Kl Profile Blonde ArtsyWho: Kirsten Lambertsen
Company: Kuratur                               
Twitter: @mspseudolus
                                                                    

1) What is Kuratur?  Kuratur is like getting a 24/7 content marketer for your blog. We take the manual, one-at-a-time, content curation that bloggers do online now and automate it for them without sacrificing control or their personal touch.

2) How did you get into entrepreneurship?  I was bouncing from corporate job to corporate job in the mid-'90's. While I did good work, I always seemed to suffer from being a little too out-spoken, a little too ambitious, a little too counter-culture, and certainly not nearly politically-savvy enough.

In 1996, I found myself working in marketing at a CD (compact disc, for you kids) manufacturing company in Virginia. One of our customers was a guy out in San Francisco who had just launched a web startup. He asked me for a favor, and I obliged. When he asked what he could do for me in return, I said, "Give me job." So he did! I knew I'd found my people.

That was my first startup job, in 1997, at a free web homepage hosting service in San Francisco, XOOM.com. It was my gateway drug. I went from being a black sheep to being a "rockstar." I knew I would never work anywhere but a tech startup again.

Like everyone else working in tech at the time, I started working on my own company in 1999.

I went with something I was nuts about, beauty and celebrities (I was so shallow then, ha!), and started BeautyRiot.com. It was the first virtual beauty makeover application on the web, letting users to upload their photo and try new hairstyles (including celebrity hairstyles) and makeup looks on the photo. We were pushing the technology then -- there weren't apps like that on the web yet.

Of course, I thought I'd start BeautyRiot.com and sell it a year later. Instead, the internet bubble burst just as we were launching, and then 9/11 happened not long after. I ended up running BeautyRiot for ten years, much of it on nights and weekends while I worked another job to make ends meet. As John Lennon said, "Life is what happens to you while you're busy making other plans."

In 2007 BeautyRiot generated over $1 million in revenue with just me and one salesperson on the team. I sold the company in 2009 to a venture-backed beauty content site in Los Angeles, Total Beauty.

While I was waiting for the sale of BeautyRiot to make me rich (still waiting), I got the idea for Kuratur. As with BeautyRiot, I went looking for something to serve a need I had and found the options to be insufficient. So I designed a solution I thought was awesome.
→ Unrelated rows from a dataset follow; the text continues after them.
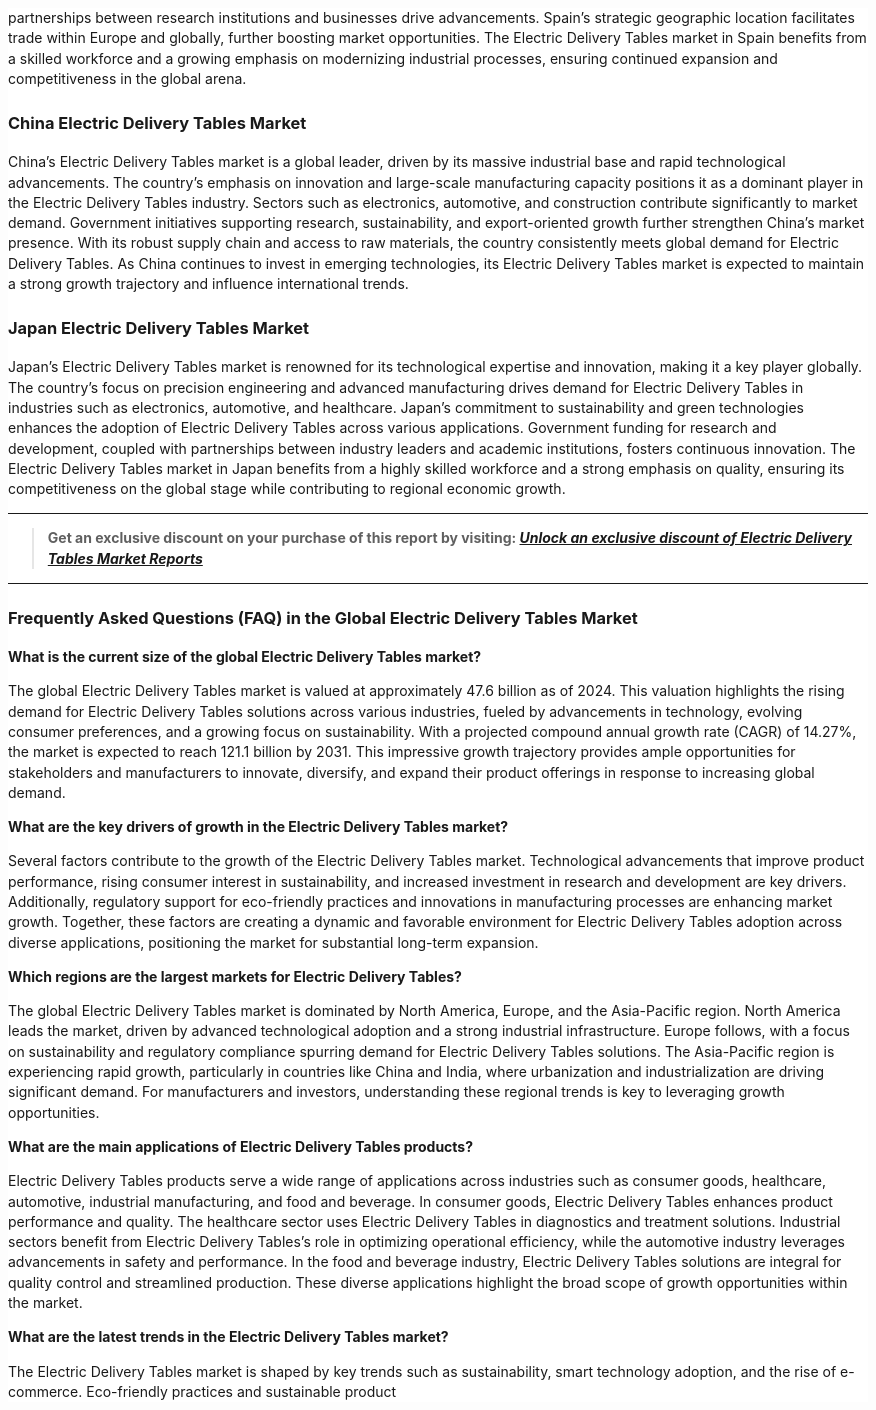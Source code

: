 partnerships between research institutions and businesses drive advancements. Spain&rsquo;s strategic geographic location facilitates trade within Europe and globally, further boosting market opportunities. The Electric Delivery Tables market in Spain benefits from a skilled workforce and a growing emphasis on modernizing industrial processes, ensuring continued expansion and competitiveness in the global arena.</p><h3>China Electric Delivery Tables Market</h3><p>China&rsquo;s Electric Delivery Tables market is a global leader, driven by its massive industrial base and rapid technological advancements. The country&rsquo;s emphasis on innovation and large-scale manufacturing capacity positions it as a dominant player in the Electric Delivery Tables industry. Sectors such as electronics, automotive, and construction contribute significantly to market demand. Government initiatives supporting research, sustainability, and export-oriented growth further strengthen China&rsquo;s market presence. With its robust supply chain and access to raw materials, the country consistently meets global demand for Electric Delivery Tables. As China continues to invest in emerging technologies, its Electric Delivery Tables market is expected to maintain a strong growth trajectory and influence international trends.</p><h3>Japan Electric Delivery Tables Market</h3><p>Japan&rsquo;s Electric Delivery Tables market is renowned for its technological expertise and innovation, making it a key player globally. The country&rsquo;s focus on precision engineering and advanced manufacturing drives demand for Electric Delivery Tables in industries such as electronics, automotive, and healthcare. Japan&rsquo;s commitment to sustainability and green technologies enhances the adoption of Electric Delivery Tables across various applications. Government funding for research and development, coupled with partnerships between industry leaders and academic institutions, fosters continuous innovation. The Electric Delivery Tables market in Japan benefits from a highly skilled workforce and a strong emphasis on quality, ensuring its competitiveness on the global stage while contributing to regional economic growth.</p><hr /><blockquote><p><strong>Get an exclusive discount on your purchase of this report by visiting: <em><a href="://marketresearchpulse.com/ask-for-discount/127873?utm_source=Github&amp;utm_medium=027">Unlock an exclusive discount of Electric Delivery Tables Market Reports</a></em>&nbsp;</strong></p></blockquote><hr /><h3>Frequently Asked Questions (FAQ) in the Global Electric Delivery Tables Market</h3><p><strong>What is the current size of the global Electric Delivery Tables market?</strong></p><p>The global Electric Delivery Tables market is valued at approximately 47.6 billion as of 2024. This valuation highlights the rising demand for Electric Delivery Tables solutions across various industries, fueled by advancements in technology, evolving consumer preferences, and a growing focus on sustainability. With a projected compound annual growth rate (CAGR) of 14.27%, the market is expected to reach 121.1 billion by 2031. This impressive growth trajectory provides ample opportunities for stakeholders and manufacturers to innovate, diversify, and expand their product offerings in response to increasing global demand.</p><p><strong>What are the key drivers of growth in the Electric Delivery Tables market?</strong></p><p>Several factors contribute to the growth of the Electric Delivery Tables market. Technological advancements that improve product performance, rising consumer interest in sustainability, and increased investment in research and development are key drivers. Additionally, regulatory support for eco-friendly practices and innovations in manufacturing processes are enhancing market growth. Together, these factors are creating a dynamic and favorable environment for Electric Delivery Tables adoption across diverse applications, positioning the market for substantial long-term expansion.</p><p><strong>Which regions are the largest markets for Electric Delivery Tables?</strong></p><p>The global Electric Delivery Tables market is dominated by North America, Europe, and the Asia-Pacific region. North America leads the market, driven by advanced technological adoption and a strong industrial infrastructure. Europe follows, with a focus on sustainability and regulatory compliance spurring demand for Electric Delivery Tables solutions. The Asia-Pacific region is experiencing rapid growth, particularly in countries like China and India, where urbanization and industrialization are driving significant demand. For manufacturers and investors, understanding these regional trends is key to leveraging growth opportunities.</p><p><strong>What are the main applications of Electric Delivery Tables products?</strong></p><p>Electric Delivery Tables products serve a wide range of applications across industries such as consumer goods, healthcare, automotive, industrial manufacturing, and food and beverage. In consumer goods, Electric Delivery Tables enhances product performance and quality. The healthcare sector uses Electric Delivery Tables in diagnostics and treatment solutions. Industrial sectors benefit from Electric Delivery Tables&rsquo;s role in optimizing operational efficiency, while the automotive industry leverages advancements in safety and performance. In the food and beverage industry, Electric Delivery Tables solutions are integral for quality control and streamlined production. These diverse applications highlight the broad scope of growth opportunities within the market.</p><p><strong>What are the latest trends in the Electric Delivery Tables market?</strong></p><p>The Electric Delivery Tables market is shaped by key trends such as sustainability, smart technology adoption, and the rise of e-commerce. Eco-friendly practices and sustainable product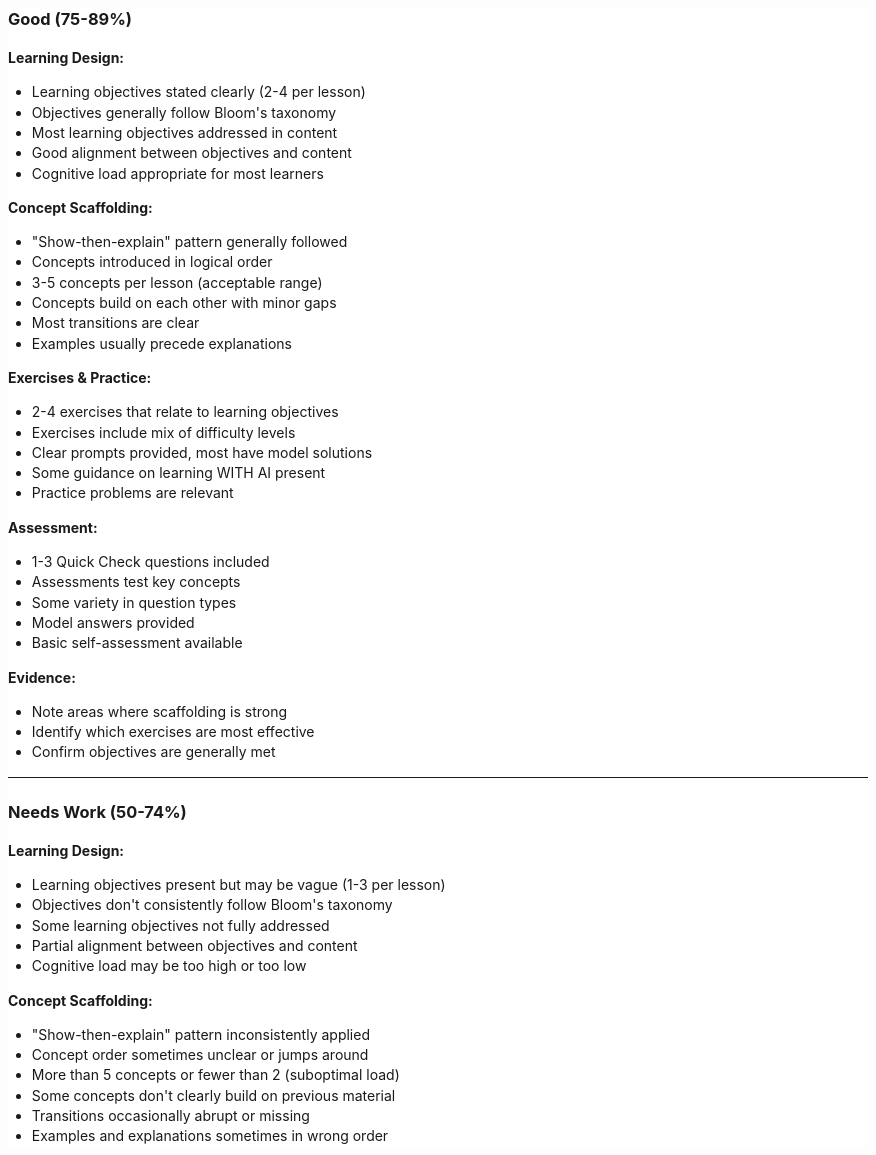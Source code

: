 ### Good (75-89%)
**Learning Design:**
- Learning objectives stated clearly (2-4 per lesson)
- Objectives generally follow Bloom's taxonomy
- Most learning objectives addressed in content
- Good alignment between objectives and content
- Cognitive load appropriate for most learners

**Concept Scaffolding:**
- "Show-then-explain" pattern generally followed
- Concepts introduced in logical order
- 3-5 concepts per lesson (acceptable range)
- Concepts build on each other with minor gaps
- Most transitions are clear
- Examples usually precede explanations

**Exercises & Practice:**
- 2-4 exercises that relate to learning objectives
- Exercises include mix of difficulty levels
- Clear prompts provided, most have model solutions
- Some guidance on learning WITH AI present
- Practice problems are relevant

**Assessment:**
- 1-3 Quick Check questions included
- Assessments test key concepts
- Some variety in question types
- Model answers provided
- Basic self-assessment available

**Evidence:**
- Note areas where scaffolding is strong
- Identify which exercises are most effective
- Confirm objectives are generally met

---

### Needs Work (50-74%)
**Learning Design:**
- Learning objectives present but may be vague (1-3 per lesson)
- Objectives don't consistently follow Bloom's taxonomy
- Some learning objectives not fully addressed
- Partial alignment between objectives and content
- Cognitive load may be too high or too low

**Concept Scaffolding:**
- "Show-then-explain" pattern inconsistently applied
- Concept order sometimes unclear or jumps around
- More than 5 concepts or fewer than 2 (suboptimal load)
- Some concepts don't clearly build on previous material
- Transitions occasionally abrupt or missing
- Examples and explanations sometimes in wrong order
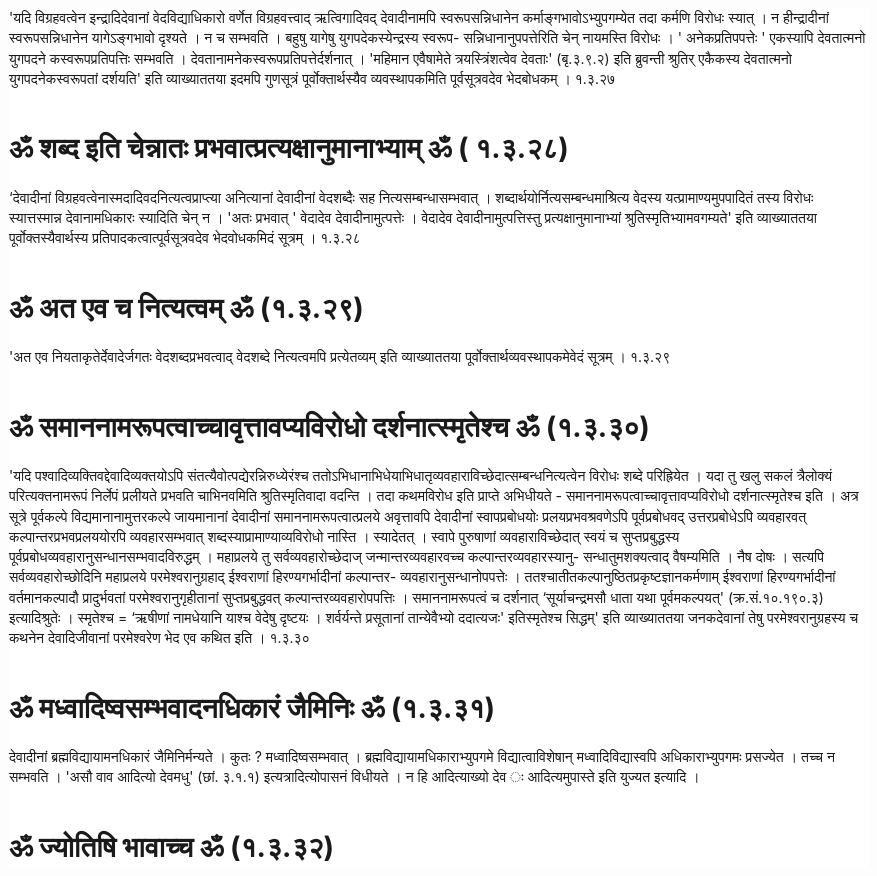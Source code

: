 'यदि विग्रहवत्वेन इन्द्रादिदेवानां वेदविद्याधिकारो वर्णेत विग्रहवत्त्वाद् ऋत्विगादिवद् देवादीनामपि स्वरूपसन्निधानेन कर्माङ्गभावोऽभ्युपगम्येत तदा कर्मणि विरोधः स्यात् । न हीन्द्रादीनां स्वरूपसन्निधानेन यागेऽङ्गभावो दृश्यते । न च सम्भवति । बहुषु यागेषु युगपदेकस्येन्द्रस्य स्वरूप- सन्निधानानुपपत्तेरिति चेन् नायमस्ति विरोधः । ' अनेकप्रतिपपत्तेः ' एकस्यापि देवतात्मनो युगपदने कस्वरूपप्रतिपत्तिः सम्भवति । देवतानामनेकस्वरूपप्रतिपत्तेर्दर्शनात् । 'महिमान एवैषामेते त्रयस्त्रिंशत्वेव देवताः' (बृ.३.९.२) इति ब्रुवन्ती श्रुतिर् एकैकस्य देवतात्मनो युगपदनेकस्वरूपतां दर्शयति' इति व्याख्याततया इदमपि गुणसूत्रं पूर्वोक्तार्थस्यैव व्यवस्थापकमिति पूर्वसूत्रवदेव भेदबोधकम् । १.३.२७

# ॐ शब्द इति चेन्नातः प्रभवात्प्रत्यक्षानुमानाभ्याम् ॐ ( १.३.२८)

‘देवादीनां विग्रहवत्वेनास्मदादिवदनित्यत्वप्राप्त्या अनित्यानां देवादीनां वेदशब्दैः सह नित्यसम्बन्धासम्भवात् । शब्दार्थयोर्नित्यसम्बन्धमाश्रित्य वेदस्य यत्प्रामाण्यमुपपादितं तस्य विरोधः स्यात्तस्मान्न देवानामधिकारः स्यादिति चेन् न । 'अतः प्रभवात् ' वेदादेव देवादीनामुत्पत्तेः । वेदादेव देवादीनामुत्पत्तिस्तु प्रत्यक्षानुमानाभ्यां श्रुतिस्मृतिभ्यामवगम्यते' इति व्याख्याततया पूर्वोक्तस्यैवार्थस्य प्रतिपादकत्वात्पूर्वसूत्रवदेव भेदवोधकमिदं सूत्रम् । १.३.२८

# ॐ अत एव च नित्यत्वम् ॐ (१.३.२९)

'अत एव नियताकृतेर्देवादेर्जगतः वेदशब्दप्रभवत्वाद् वेदशब्दे नित्यत्वमपि प्रत्येतव्यम् इति व्याख्याततया पूर्वोक्तार्थव्यवस्थापकमेवेदं सूत्रम् । १.३.२९

# ॐ समाननामरूपत्वाच्चावृत्तावप्यविरोधो दर्शनात्स्मृतेश्च ॐ (१.३.३०)

'यदि पश्वादिव्यक्तिवद्देवादिव्यक्तयोऽपि संतत्यैवोत्पद्येरन्निरुध्येरंश्च ततोऽभिधानाभिधेयाभिधातृव्यवहाराविच्छेदात्सम्बन्धनित्यत्वेन विरोधः शब्दे परिह्रियेत । यदा तु खलु सकलं त्रैलोक्यं परित्यक्तनामरूपं निर्लेपं प्रलीयते प्रभवति चाभिनवमिति श्रुतिस्मृतिवादा वदन्ति । तदा कथमविरोध इति प्राप्ते अभिधीयते - समाननामरूपत्वाच्चावृत्तावप्यविरोधो दर्शनात्स्मृतेश्च इति । अत्र सूत्रे पूर्वकल्पे विद्यमानानामुत्तरकल्पे जायमानानां देवादीनां समाननामरूपत्वात्प्रलये अवृत्तावपि देवादीनां स्वापप्रबोधयोः प्रलयप्रभवश्रवणेऽपि पूर्वप्रबोधवद् उत्तरप्रबोधेऽपि व्यवहारवत् कल्पान्तरप्रभवप्रलययोरपि व्यवहारसम्भवात् शब्दस्याप्रामाण्याव्यविरोधो नास्ति । स्यादेतत् । स्वापे पुरुषाणां व्यवहाराविच्छेदात् स्वयं च सुप्तप्रबुद्धस्य पूर्वप्रबोधव्यवहारानुसन्धानसम्भवादविरुद्धम् । महाप्रलये तु सर्वव्यवहारोच्छेदाज् जन्मान्तरव्यवहारवच्च कल्पान्तरव्यवहारस्यानु- सन्धातुमशक्यत्वाद् वैषम्यमिति । नैष दोषः । सत्यपि सर्वव्यवहारोच्छोदिनि महाप्रलये परमेश्वरानुग्रहाद् ईश्वराणां हिरण्यगर्भादीनां कल्पान्तर- व्यवहारानुसन्धानोपपत्तेः । ततश्चातीतकल्पानुष्ठितप्रकृष्टज्ञानकर्मणाम् ईश्वराणां हिरण्यगर्भादीनां वर्तमानकल्पादौ प्रादुर्भवतां परमेश्वरानुगृहीतानां सुप्तप्रबुद्धवत् कल्पान्तरव्यवहारोपपत्तिः । समाननामरूपत्वं च दर्शनात् ‘सूर्याचन्द्रमसौ धाता यथा पूर्वमकल्पयत्' (क्र.सं.१०.१९०.३) इत्यादिश्रुतेः । स्मृतेश्च = ‘ऋषीणां नामधेयानि याश्च वेदेषु दृष्टयः । शर्वर्यन्ते प्रसूतानां तान्येवैभ्यो ददात्यजः' इतिस्मृतेश्च सिद्धम्' इति व्याख्याततया जनकदेवानां तेषु परमेश्वरानुग्रहस्य च कथनेन देवादिजीवानां परमेश्वरेण भेद एव कथित इति । १.३.३०

# ॐ मध्वादिष्वसम्भवादनधिकारं जैमिनिः ॐ (१.३.३१) 

देवादीनां ब्रह्मविद्यायामनधिकारं जैमिनिर्मन्यते । कुतः ? मध्वादिष्वसम्भवात् । ब्रह्मविद्यायामधिकाराभ्युपगमे विद्यात्वाविशेषान् मध्वादिविद्यास्वपि अधिकाराभ्युपगमः प्रसज्येत । तच्च न सम्भवति । 'असौ वाव आदित्यो देवमधु' (छां. ३.१.१) इत्यत्रादित्योपासनं विधीयते । न हि आदित्याख्यो देव ः आदित्यमुपास्ते इति युज्यत इत्यादि ।

# ॐ ज्योतिषि भावाच्च ॐ (१.३.३२)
3) What's your favorite part about being a Founders League member?  Wow, that's a tough one! If pressed to pick a *favorite* part, I'd have to say the community. The last year and a half has taught me so much about the value (and I do mean *value*) of being part of a community when you're working as an entrepreneur. I can learn just about anything I want to from a book or the web. I cannot get the community and support from a book or app.

4) What advice would you give aspiring entrepreneurs?  Find and participate in a community of entrepreneurs! 

Know exactly *why* you are doing what you're doing. Know what impact you want to have on the lives of the people you are trying to serve with your endeavor. It will be your compass no matter how many difficult or complicated decisions you have to make. This advice applies even if you're working on a game - you don't have to be curing cancer.